Last Update: December 2, 2025
The 1941 small-sized Pocket Comics #1 featuring The Black Cat – Bleedingcool
The article quotes Joe Simon (of co-creation of Captain America fame) saying that the concept of a small "pocket sized" book was a "crazy idea" that the newstand people turned out to hate because the little books were stolen at such a high rate, since they fit so conveniently into pockets.
UK Cartoon Museum: The Future Was Then – how comics viewed the coming age – Londonist
Features an exhibit with works from 2000 A.D., Flash Gordon, Buck Rogers, Dan Dare, etc.
Angoulême International Comics Festival’s 2026 show not happening – Comicsbeat
Begun in 1974 and long considered Europe’s answer to San Diego Comic-Con with more emphasis on literary and art.
Seoul Comics Week returns for its second year – Korea Times
Amazon would be delighted to sell you one for $1750.00 (Dec 1, 2025 price).
"Grant Morrison explains their big joke (at the Dark Knight's expense) from Batman/Deadpool #1" – CBR
Ten things to be thankful for in Comics for 2025 – sktchd
The best example of this is Absolute Batman, a comic by Scott Snyder, Nick Dragotta, and friends that leans into the stupid life as well as any comic I can remember. And I mean that as a compliment.... Batman’s almost seven feet tall and 400+ pounds. Bane makes him look like a baby. Batman kicks kids off boats and drives comically large industrial equipment around Gotham. His shoulders have spikes and his cape has hooks. His chest is also an axe. Everything about this book goes to 11..."
Dog Man – Big Jim Believes has a first week publication sell of 210K+ copies – Comicsbeat
What?! This must be a fluke! Nobody wants this kid stuff. Comic buyers want muscle-bound, self-afflicted emotional wrecks in cape and cowl!
750,000 copies print run by Scholastic Graphix for Captain Underpants: First Epic Manga – Bleedingcool
What! Another fluke!
J.D. King has died – The Comics Journal
...a prolific cartoonist whose stylized, jazz-infused illustrations appeared in many magazines in the 1990s, died at his home in Remsen, New York..."
Rekcah Comics Feb 2026 titles – Bleedingcool
Batman II starts shooting in January – Movie Web
Comic book page rates "The crazy thing is that no matter how much time elapses, the rates stay the same and lose more and more value" – Comicsbeat
The article goes into some of the brutal money-making realities of the business, and a lot of it is terrible, in terms of actually earning enough to live. In the 1980s I remember page rate analysis stories which showed that a consistently assigned month-to-month artist at Marvel or DC could make a comfortable middle class level salary (as I remember it, somewhere in the $40,000s, a great deal more money then than now. Roughly the equivalent in 2025 of earning $100K+ in terms of purchasing power). That has apparently changed dramatically in the opposite direction.
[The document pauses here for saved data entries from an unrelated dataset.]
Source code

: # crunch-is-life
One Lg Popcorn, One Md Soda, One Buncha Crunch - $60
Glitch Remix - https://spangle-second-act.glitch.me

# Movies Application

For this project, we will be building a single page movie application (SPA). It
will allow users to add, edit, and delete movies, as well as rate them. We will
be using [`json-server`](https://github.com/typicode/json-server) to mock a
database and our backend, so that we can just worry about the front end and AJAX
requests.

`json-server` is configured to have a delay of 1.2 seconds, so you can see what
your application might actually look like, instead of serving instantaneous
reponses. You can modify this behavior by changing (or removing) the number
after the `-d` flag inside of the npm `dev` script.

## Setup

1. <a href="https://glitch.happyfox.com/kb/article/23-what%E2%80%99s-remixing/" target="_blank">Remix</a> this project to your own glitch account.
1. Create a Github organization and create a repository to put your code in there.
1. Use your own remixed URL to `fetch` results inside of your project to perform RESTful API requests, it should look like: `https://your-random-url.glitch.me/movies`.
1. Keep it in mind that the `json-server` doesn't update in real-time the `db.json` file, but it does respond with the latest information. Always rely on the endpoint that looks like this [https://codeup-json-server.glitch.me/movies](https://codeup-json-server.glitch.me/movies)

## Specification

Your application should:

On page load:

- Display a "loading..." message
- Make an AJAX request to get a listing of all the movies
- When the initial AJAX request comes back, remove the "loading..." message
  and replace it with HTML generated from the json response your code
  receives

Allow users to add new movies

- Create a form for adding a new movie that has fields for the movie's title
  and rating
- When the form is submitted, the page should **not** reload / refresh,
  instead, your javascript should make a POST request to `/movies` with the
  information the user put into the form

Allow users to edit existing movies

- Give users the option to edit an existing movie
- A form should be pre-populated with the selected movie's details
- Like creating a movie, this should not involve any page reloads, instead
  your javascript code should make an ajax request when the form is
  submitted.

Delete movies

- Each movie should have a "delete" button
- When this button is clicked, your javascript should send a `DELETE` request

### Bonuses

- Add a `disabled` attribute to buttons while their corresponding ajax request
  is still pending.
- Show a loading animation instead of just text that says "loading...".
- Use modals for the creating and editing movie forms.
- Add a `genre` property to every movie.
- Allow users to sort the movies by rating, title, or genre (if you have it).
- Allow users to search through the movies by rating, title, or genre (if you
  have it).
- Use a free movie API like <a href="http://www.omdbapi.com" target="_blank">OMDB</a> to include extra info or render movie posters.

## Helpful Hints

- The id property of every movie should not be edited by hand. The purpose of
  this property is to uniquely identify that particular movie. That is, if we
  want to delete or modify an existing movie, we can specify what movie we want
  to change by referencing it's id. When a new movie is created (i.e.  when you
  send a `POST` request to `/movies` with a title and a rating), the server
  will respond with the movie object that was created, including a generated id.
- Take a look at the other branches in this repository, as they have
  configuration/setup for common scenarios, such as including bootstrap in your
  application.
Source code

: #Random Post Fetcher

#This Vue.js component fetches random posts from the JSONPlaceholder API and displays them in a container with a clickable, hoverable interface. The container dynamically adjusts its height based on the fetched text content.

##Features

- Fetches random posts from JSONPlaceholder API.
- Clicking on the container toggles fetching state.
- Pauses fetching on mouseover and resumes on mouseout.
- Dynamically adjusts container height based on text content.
David Harper quoted in the article:
You can’t just be a cartoonist anymore. You must be an entrepreneur..."
The quote is pulled from an article at SKTCHD about the state of comic strips:
[Comic] strips had almost become a forgotten part of the comic world, one that can be treated as the less serious, more disposable cousin of graphic novels or comic books. Which is a shame, because even though newspapers aren’t what they once were, the strip is still essential to the world of comics. And it’s having a moment once again...
"
At one time, comic strips were easily the superior to comic books in every monetary way. They earned much more money for their makers than did a typical comic book artist/writer did with a monthly comic book, and plenty of comic book artists had one primary goal in terms of long-term advancement: to eventually graduate to doing a newspaper strip.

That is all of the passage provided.